# Wheel question



## Francine (May 26, 2004)

I am thinking of using a set of my wheels from another bike that is not an EMtb. They are carbon rims with I9 hubs. Does an EMtb need to have stronger / different wheels than a regular bike?
Thanks for any information.


----------



## Gutch (Dec 17, 2010)

No, rip them. I ride carbon rims also and am 200#. Sound like nice wheels. I ride the Carbon for the stiffness and strength. The weight is a bonus!


----------



## mlx john (Mar 22, 2010)

What Gutch said ^


----------



## RBoardman (Dec 27, 2014)

No. The weight difference between ebike and normal bike is like 10-30lbs. There are riders out there that ride the same wheels on the same terrain and are 100lbs difference. 

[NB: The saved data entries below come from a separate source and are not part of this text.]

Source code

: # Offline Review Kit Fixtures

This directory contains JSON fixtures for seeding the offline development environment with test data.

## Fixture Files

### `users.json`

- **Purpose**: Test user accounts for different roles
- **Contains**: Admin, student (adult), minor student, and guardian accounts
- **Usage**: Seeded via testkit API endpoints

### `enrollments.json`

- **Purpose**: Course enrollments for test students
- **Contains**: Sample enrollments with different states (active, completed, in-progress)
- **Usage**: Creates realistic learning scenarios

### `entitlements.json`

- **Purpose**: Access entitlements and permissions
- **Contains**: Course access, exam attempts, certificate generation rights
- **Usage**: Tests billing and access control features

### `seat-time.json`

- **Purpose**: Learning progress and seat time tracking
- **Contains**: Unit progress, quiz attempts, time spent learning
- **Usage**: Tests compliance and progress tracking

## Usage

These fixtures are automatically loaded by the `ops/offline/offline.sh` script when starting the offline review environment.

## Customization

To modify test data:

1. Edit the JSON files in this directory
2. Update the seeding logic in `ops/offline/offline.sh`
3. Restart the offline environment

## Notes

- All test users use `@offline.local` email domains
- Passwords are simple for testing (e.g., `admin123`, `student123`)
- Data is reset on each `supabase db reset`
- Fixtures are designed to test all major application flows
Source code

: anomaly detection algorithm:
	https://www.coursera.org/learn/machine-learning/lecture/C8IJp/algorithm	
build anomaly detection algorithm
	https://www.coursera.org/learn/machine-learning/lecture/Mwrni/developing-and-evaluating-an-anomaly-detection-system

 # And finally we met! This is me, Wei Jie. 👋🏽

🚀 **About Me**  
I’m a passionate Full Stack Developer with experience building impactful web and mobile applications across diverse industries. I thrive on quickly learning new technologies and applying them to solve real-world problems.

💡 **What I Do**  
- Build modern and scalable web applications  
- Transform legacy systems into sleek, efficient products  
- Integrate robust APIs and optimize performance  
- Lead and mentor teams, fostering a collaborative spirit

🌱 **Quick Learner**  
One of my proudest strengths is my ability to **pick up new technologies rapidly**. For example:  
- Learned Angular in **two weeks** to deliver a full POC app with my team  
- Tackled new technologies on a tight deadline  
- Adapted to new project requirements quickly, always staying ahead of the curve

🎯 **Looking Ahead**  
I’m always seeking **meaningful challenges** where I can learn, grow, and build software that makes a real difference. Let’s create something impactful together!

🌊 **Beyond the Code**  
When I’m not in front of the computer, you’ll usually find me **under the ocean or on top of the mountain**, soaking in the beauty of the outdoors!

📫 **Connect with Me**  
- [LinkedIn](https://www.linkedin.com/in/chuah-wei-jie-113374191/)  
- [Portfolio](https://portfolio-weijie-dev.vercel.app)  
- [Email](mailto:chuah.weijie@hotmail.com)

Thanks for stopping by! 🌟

If anything just run a heavier casing tire. The weight and drag is far less important since ebikes generally climb really well. Because, you know, a motor…


----------



## Francine (May 26, 2004)

RBoardman said:


> No. The weight difference between ebike and normal bike is like 10-30lbs. There are riders out there that ride the same wheels on the same terrain and are 100lbs difference.
> 
> If anything just run a heavier casing tire. The weight and drag is far less important since ebikes generally climb really well. Because, you know, a motor&#8230;


YUP..climbing is the best


----------



## Jack7782 (Jan 1, 2009)

Francine said:


> I am thinking of using a set of my wheels from another bike that is not an EMtb. They are carbon rims with I9 hubs. Does an EMtb need to have stronger / different wheels than a regular bike?
> Thanks for any information.


Probably smart to get steel free hub body if it available


----------



## 127.0.0.1 (Nov 19, 2013)

.......


----------



## gramr (Jun 15, 2021)

Unless you're talking about the insane amounts of power on some of those 50+ kilo jobs that are essentially electric motorcycles with pedals, you don't go downhill any faster on a mainstream mid-drive e-bike than a normal one, so anything strong enough for a regular trail/enduro/DH bike will be fine for boosted riding.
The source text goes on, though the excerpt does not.